Without the pictures, reproduce the entries below exactly.

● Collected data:
——

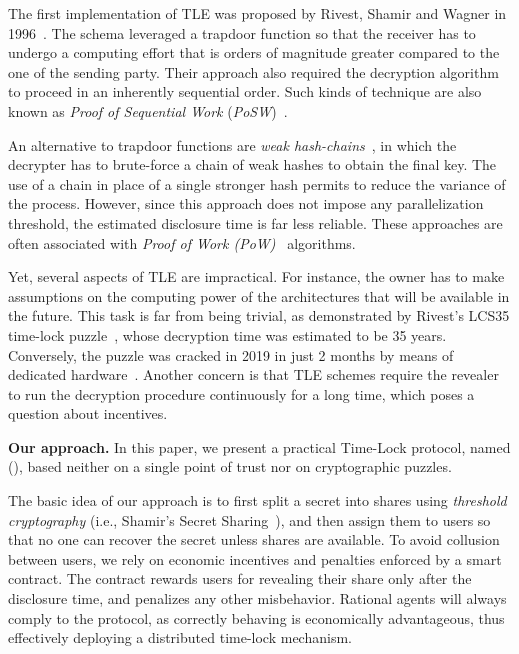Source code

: The first implementation of TLE was proposed by Rivest, Shamir and Wagner in 1996~\cite{Rivest:1996:TPT:888615}.
The schema leveraged a trapdoor function so that the receiver has to undergo a computing effort that is orders of magnitude greater compared to the one of the sending party. Their approach also required the decryption algorithm to proceed in an inherently sequential order.
Such kinds of technique are also known as {\em Proof of Sequential Work} ({\em PoSW})~\cite{posw,cohen2018}.

An alternative to trapdoor functions are {\em weak hash-chains}~\cite{gwern}, in which the decrypter has to brute-force a chain of weak hashes to obtain the final key.
The use of a chain in place of a single stronger hash permits to reduce the variance of the process. 
However, since this approach does not impose any parallelization threshold, the estimated disclosure time is far less reliable.
These approaches are often associated with {\em Proof of Work (PoW)}~\cite{pow} algorithms.

Yet, several aspects of TLE are impractical. For instance, 
%
the owner has to make assumptions on the computing power of the architectures that will be available in the future. 
This task is far from being trivial, as demonstrated by Rivest's LCS35 time-lock puzzle~\cite{lcs35}, whose decryption time was estimated to be 35 years. Conversely, the puzzle was cracked in 2019 in just 2 months by means of dedicated hardware~\cite{lcs35-crack-open}.
%
Another concern is that TLE schemes require the revealer to run the decryption procedure continuously for a long time, which poses a question about incentives.


\medskip\textbf{Our approach.} In this paper, we present a practical Time-Lock protocol, named {\em \name} ({\em \shortname}), based neither on a single point of trust nor on cryptographic puzzles.

The basic idea of our approach is to first split a secret into shares using {\em threshold cryptography} (i.e., Shamir's Secret Sharing~\cite{Shamir:1979:SS:359168.359176}), and then assign them to users so that no one can recover the secret unless \KofN shares are available.
To avoid collusion between users, we rely on economic incentives and penalties enforced by a smart contract.
The contract rewards users for revealing their share only after the disclosure time, and penalizes any other misbehavior. 
Rational agents will always comply to the protocol, as correctly behaving is economically advantageous, thus effectively deploying a distributed time-lock mechanism.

——

● SOLUTION:
Source code

: The first implementation of TLE was proposed by Rivest, Shamir and Wagner in 1996~\cite{Rivest:1996:TPT:888615}.
The schema leveraged a trapdoor function so that the receiver has to undergo a computing effort that is orders of magnitude greater compared to the one of the sending party. Their approach also required the decryption algorithm to proceed in an inherently sequential order.
Such kinds of technique are also known as {\em Proof of Sequential Work} ({\em PoSW})~\cite{posw,cohen2018}.

An alternative to trapdoor functions are {\em weak hash-chains}~\cite{gwern}, in which the decrypter has to brute-force a chain of weak hashes to obtain the final key.
The use of a chain in place of a single stronger hash permits to reduce the variance of the process. 
However, since this approach does not impose any parallelization threshold, the estimated disclosure time is far less reliable.
These approaches are often associated with {\em Proof of Work (PoW)}~\cite{pow} algorithms.

Yet, several aspects of TLE are impractical. For instance, 
%
the owner has to make assumptions on the computing power of the architectures that will be available in the future. 
This task is far from being trivial, as demonstrated by Rivest's LCS35 time-lock puzzle~\cite{lcs35}, whose decryption time was estimated to be 35 years. Conversely, the puzzle was cracked in 2019 in just 2 months by means of dedicated hardware~\cite{lcs35-crack-open}.
%
Another concern is that TLE schemes require the revealer to run the decryption procedure continuously for a long time, which poses a question about incentives.


\medskip\textbf{Our approach.} In this paper, we present a practical Time-Lock protocol, named {\em \name} ({\em \shortname}), based neither on a single point of trust nor on cryptographic puzzles.

The basic idea of our approach is to first split a secret into shares using {\em threshold cryptography} (i.e., Shamir's Secret Sharing~\cite{Shamir:1979:SS:359168.359176}), and then assign them to users so that no one can recover the secret unless \KofN shares are available.
To avoid collusion between users, we rely on economic incentives and penalties enforced by a smart contract.
The contract rewards users for revealing their share only after the disclosure time, and penalizes any other misbehavior. 
Rational agents will always comply to the protocol, as correctly behaving is economically advantageous, thus effectively deploying a distributed time-lock mechanism.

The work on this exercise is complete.